Below is a set of records. Please retype every one exactly.

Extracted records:
+ + + + + + +
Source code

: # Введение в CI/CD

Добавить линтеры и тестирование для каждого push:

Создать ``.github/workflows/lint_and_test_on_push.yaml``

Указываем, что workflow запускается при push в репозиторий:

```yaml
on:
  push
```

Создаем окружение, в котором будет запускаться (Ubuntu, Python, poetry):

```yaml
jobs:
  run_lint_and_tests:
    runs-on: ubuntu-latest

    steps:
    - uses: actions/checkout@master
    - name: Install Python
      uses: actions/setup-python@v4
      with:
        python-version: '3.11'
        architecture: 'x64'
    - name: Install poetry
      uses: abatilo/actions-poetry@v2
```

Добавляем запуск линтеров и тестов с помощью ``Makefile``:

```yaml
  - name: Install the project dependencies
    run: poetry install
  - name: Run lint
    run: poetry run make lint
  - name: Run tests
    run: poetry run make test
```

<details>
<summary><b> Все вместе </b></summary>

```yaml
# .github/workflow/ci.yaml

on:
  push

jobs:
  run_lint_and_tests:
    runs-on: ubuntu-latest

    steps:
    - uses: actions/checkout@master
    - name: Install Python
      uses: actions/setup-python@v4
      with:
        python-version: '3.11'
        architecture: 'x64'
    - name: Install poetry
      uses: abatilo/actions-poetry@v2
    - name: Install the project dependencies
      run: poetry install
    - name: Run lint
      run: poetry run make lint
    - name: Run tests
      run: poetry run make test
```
+ + + + + + +
Finished task:
Source code

: # Введение в CI/CD

Добавить линтеры и тестирование для каждого push:

Создать ``.github/workflows/lint_and_test_on_push.yaml``

Указываем, что workflow запускается при push в репозиторий:

```yaml
on:
  push
```

Создаем окружение, в котором будет запускаться (Ubuntu, Python, poetry):

```yaml
jobs:
  run_lint_and_tests:
    runs-on: ubuntu-latest

    steps:
    - uses: actions/checkout@master
    - name: Install Python
      uses: actions/setup-python@v4
      with:
        python-version: '3.11'
        architecture: 'x64'
    - name: Install poetry
      uses: abatilo/actions-poetry@v2
```

Добавляем запуск линтеров и тестов с помощью ``Makefile``:

```yaml
  - name: Install the project dependencies
    run: poetry install
  - name: Run lint
    run: poetry run make lint
  - name: Run tests
    run: poetry run make test
```

<details>
<summary><b> Все вместе </b></summary>

```yaml
# .github/workflow/ci.yaml

on:
  push

jobs:
  run_lint_and_tests:
    runs-on: ubuntu-latest

    steps:
    - uses: actions/checkout@master
    - name: Install Python
      uses: actions/setup-python@v4
      with:
        python-version: '3.11'
        architecture: 'x64'
    - name: Install poetry
      uses: abatilo/actions-poetry@v2
    - name: Install the project dependencies
      run: poetry install
    - name: Run lint
      run: poetry run make lint
    - name: Run tests
      run: poetry run make test
```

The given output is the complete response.